Jagodnjak is underdeveloped municipality which is statistically classified as the First Category Area of Special State Concern by the Government of Croatia.

Name

Jagodnjak name is derived from the Slavic word "jagoda" ("strawberry" in English), "jagodnjak" = "strawberry bed(s)/plot(s)/patch(es)/garden". In other languages, the village in German is known as Katschfeld and in Hungarian as Kácsfalu and is written as Јагодњак in Serbian Cyrillic.

Geography

The municipality of Jagodnjak includes the following settlements:
Bolman
Jagodnjak
Majške Međe
Novi Bolman

History
The first historical Municipality of Jagodnjak was established before the World War II during the epoch of the Kingdom of Hungary, and was settled by Danube Swabians from Hesse, they called Stifolder. At that time municipality was part of the Baranya County (former) and it did not include villages of Bolman, Novi Bolman and Majške Međe which were separate unit called the Municipality of Bolman.

Until the end of World War II, the Inhabitants was Danube Swabians. The former German Settlers was expelled to Germany and Austria in 1945-1948, about the Potsdam Agreement.

During the final stage of the World War II in March 1945 the village of Bolman was the spot of the Battle of Bolman in which Yugoslav Partisans (primarily multi-ethnic units from Vojvodina) and Red Army fought against Nazis. The monument to the battle was constructed in 1951 and in 1971 it was protected as a registered cultural heritage site. After the integration of the region under the central government rule in the late 1990s the monument to the battle was devastated in 1999 and 2000. The municipality initiated reconstruction efforts in 2002 and the work was not completed until 2013 when the Ministry of Culture of the Republic of Croatia provided funds for this purpose.
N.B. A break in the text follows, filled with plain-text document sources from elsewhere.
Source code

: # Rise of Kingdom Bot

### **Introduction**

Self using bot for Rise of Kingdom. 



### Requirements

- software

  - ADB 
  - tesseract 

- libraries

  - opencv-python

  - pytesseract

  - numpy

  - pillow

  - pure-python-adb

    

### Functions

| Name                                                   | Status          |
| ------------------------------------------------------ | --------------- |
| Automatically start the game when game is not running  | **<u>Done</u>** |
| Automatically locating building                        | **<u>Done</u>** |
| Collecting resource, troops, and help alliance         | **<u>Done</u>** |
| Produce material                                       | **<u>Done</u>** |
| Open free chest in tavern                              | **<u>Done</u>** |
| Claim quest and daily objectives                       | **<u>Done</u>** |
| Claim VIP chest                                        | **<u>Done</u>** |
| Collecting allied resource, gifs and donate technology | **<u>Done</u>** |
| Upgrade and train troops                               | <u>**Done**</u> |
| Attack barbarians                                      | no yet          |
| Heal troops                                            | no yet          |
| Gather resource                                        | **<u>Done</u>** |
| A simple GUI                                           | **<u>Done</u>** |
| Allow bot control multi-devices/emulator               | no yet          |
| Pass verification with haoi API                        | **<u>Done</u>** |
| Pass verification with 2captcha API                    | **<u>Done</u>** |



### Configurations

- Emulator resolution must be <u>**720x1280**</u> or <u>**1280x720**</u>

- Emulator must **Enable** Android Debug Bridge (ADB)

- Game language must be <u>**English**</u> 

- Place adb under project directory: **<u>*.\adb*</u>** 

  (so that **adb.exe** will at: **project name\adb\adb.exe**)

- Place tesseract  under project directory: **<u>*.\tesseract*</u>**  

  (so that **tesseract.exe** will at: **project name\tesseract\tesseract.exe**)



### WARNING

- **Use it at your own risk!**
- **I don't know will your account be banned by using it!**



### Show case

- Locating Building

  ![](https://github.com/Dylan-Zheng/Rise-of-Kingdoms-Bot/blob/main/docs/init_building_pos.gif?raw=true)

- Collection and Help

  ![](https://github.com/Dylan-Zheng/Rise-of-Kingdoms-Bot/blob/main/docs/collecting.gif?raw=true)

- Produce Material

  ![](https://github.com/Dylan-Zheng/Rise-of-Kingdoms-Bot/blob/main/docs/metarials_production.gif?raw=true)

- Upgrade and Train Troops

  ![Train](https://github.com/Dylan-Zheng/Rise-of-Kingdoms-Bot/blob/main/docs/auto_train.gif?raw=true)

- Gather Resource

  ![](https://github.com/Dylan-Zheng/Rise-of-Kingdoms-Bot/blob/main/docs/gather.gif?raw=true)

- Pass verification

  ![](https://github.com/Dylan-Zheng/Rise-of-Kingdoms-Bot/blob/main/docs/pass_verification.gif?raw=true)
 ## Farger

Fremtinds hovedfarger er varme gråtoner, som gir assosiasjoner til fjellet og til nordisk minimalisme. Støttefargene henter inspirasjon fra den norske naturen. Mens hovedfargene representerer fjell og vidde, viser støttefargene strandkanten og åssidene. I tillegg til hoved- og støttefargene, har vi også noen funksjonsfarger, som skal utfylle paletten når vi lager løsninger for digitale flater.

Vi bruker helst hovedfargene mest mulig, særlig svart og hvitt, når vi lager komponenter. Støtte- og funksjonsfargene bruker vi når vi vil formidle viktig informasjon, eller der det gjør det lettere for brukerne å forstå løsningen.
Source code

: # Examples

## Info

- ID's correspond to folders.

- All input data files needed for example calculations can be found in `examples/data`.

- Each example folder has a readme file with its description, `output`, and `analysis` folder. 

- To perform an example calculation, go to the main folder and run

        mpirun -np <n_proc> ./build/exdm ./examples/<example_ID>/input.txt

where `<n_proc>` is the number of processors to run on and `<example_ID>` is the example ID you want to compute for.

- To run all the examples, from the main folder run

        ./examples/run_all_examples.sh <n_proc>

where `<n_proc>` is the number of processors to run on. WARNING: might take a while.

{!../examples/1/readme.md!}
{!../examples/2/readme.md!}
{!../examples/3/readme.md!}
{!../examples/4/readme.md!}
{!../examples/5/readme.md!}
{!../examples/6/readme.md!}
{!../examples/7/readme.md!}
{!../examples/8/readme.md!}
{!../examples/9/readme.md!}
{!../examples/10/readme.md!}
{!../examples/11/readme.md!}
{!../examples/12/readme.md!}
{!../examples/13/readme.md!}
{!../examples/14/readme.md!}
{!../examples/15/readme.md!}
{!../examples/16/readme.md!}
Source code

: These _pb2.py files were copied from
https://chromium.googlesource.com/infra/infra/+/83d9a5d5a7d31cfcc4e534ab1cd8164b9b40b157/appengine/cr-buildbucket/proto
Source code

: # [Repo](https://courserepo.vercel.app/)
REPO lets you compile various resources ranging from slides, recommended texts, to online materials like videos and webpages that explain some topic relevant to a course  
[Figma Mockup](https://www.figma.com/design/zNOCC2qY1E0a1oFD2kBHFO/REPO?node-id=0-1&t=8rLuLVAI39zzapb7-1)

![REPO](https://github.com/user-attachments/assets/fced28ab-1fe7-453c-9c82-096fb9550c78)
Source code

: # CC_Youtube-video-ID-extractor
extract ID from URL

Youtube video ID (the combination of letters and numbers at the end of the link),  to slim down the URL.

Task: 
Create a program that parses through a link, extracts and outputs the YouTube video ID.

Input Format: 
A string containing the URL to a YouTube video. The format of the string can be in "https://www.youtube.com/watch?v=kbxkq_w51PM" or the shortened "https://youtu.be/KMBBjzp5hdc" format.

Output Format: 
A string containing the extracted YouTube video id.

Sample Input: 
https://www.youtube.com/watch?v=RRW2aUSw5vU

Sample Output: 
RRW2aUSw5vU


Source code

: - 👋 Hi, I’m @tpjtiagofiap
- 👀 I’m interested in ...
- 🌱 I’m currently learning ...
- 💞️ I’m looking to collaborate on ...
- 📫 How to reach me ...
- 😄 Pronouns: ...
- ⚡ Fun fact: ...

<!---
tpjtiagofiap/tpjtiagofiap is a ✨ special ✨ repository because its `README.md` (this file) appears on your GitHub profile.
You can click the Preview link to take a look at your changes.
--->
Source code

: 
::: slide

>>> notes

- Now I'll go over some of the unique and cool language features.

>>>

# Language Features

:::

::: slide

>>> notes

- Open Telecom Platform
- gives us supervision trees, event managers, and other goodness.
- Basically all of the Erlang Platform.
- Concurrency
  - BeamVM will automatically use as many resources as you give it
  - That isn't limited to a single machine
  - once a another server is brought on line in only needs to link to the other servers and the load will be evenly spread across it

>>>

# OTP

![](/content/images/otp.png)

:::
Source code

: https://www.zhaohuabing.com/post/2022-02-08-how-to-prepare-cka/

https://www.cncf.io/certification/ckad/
The monument is allegedly target of intentional desecration with illegal waste disposal.

Modern day Municipality of Jagodnjak was established in 1998 with the support of the United Nations representatives in the final stage of the UNTAES transitional administration over the region of Eastern Slavonia, Baranja and Western Syrmia. It was created in order to ensure adequate Serb local self-government through the creation of municipalities in Eastern Slavonia in which the group constitute ethnic majority. Today Jagodnjak is only municipality in Croatian part of Baranya with an ethnic Serb majority. Together with other municipalities with Serb majority in Eastern Croatia it constitutes the Joint Council of Municipalities.

Demographics

Population
There are 2,537 inhabitants in the municipality (2001 census), including: 
Serbs (64.72%)
Croats (26.65%)
Hungarians (2.88%)
Romani (1.18%)

Before World War II there was a substantial Danube Swabian minority here but they were all expelled by the Communist regime of Josip Broz Tito after 1945.

Languages

Due to the local minority population, the Jagodnjak municipality prescribe the use of not only Croatian as the official language, but the Serbian language and Serbian Cyrillic alphabet as well.

Religion

Politics

Joint Council of Municipalities
The Municipality of Jagodnjak is one of seven Serb majority member municipalities within the Joint Council of Municipalities, inter-municipal sui generis organization of ethnic Serb community in eastern Croatia established on the basis of Erdut Agreement. As Serb community constitute majority of the population of the municipality it is represented by 2 delegated Councillors at the Assembly of the Joint Council of Municipalities, double the number of Councilors to the number from Serb minority municipalities in Eastern Croatia.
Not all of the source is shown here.